Collected data entries:
• • • •

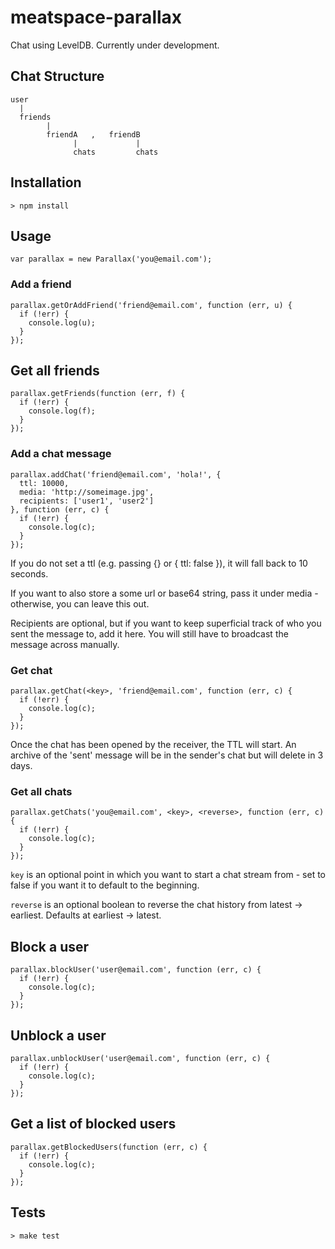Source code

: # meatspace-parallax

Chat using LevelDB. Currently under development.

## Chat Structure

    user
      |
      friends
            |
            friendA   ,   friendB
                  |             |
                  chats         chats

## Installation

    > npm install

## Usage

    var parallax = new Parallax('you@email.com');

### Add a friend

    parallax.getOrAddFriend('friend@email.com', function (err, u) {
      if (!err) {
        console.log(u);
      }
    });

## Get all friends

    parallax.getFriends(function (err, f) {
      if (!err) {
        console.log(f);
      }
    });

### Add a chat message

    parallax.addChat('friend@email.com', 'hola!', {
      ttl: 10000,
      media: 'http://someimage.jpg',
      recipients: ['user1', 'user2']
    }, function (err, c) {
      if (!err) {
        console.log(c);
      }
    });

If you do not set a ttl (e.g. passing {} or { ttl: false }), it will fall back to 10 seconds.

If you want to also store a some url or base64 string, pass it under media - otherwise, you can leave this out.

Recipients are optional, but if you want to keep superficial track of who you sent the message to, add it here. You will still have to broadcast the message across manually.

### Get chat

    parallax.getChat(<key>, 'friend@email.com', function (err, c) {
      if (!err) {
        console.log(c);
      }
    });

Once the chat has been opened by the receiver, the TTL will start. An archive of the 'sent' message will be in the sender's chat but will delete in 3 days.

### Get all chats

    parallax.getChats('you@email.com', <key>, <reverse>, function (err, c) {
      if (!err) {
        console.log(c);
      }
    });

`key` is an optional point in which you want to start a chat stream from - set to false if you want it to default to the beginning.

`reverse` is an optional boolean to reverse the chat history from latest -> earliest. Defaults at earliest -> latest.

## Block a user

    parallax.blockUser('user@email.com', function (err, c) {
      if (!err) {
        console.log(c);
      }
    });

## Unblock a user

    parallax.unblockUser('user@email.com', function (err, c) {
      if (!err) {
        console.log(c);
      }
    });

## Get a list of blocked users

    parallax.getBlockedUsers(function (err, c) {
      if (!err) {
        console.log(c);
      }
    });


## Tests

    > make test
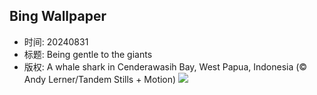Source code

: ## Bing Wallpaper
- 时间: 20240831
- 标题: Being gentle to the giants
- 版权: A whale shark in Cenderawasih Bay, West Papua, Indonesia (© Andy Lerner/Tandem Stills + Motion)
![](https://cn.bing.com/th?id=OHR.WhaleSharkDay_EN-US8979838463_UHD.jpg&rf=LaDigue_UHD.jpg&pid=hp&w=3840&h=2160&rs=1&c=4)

• • • •

Exercise brief |
Check each line of the entries for the string "reverse". Copy the lines that have it.

Response below |
    parallax.getChats('you@email.com', <key>, <reverse>, function (err, c) {
`reverse` is an optional boolean to reverse the chat history from latest -> earliest. Defaults at earliest -> latest.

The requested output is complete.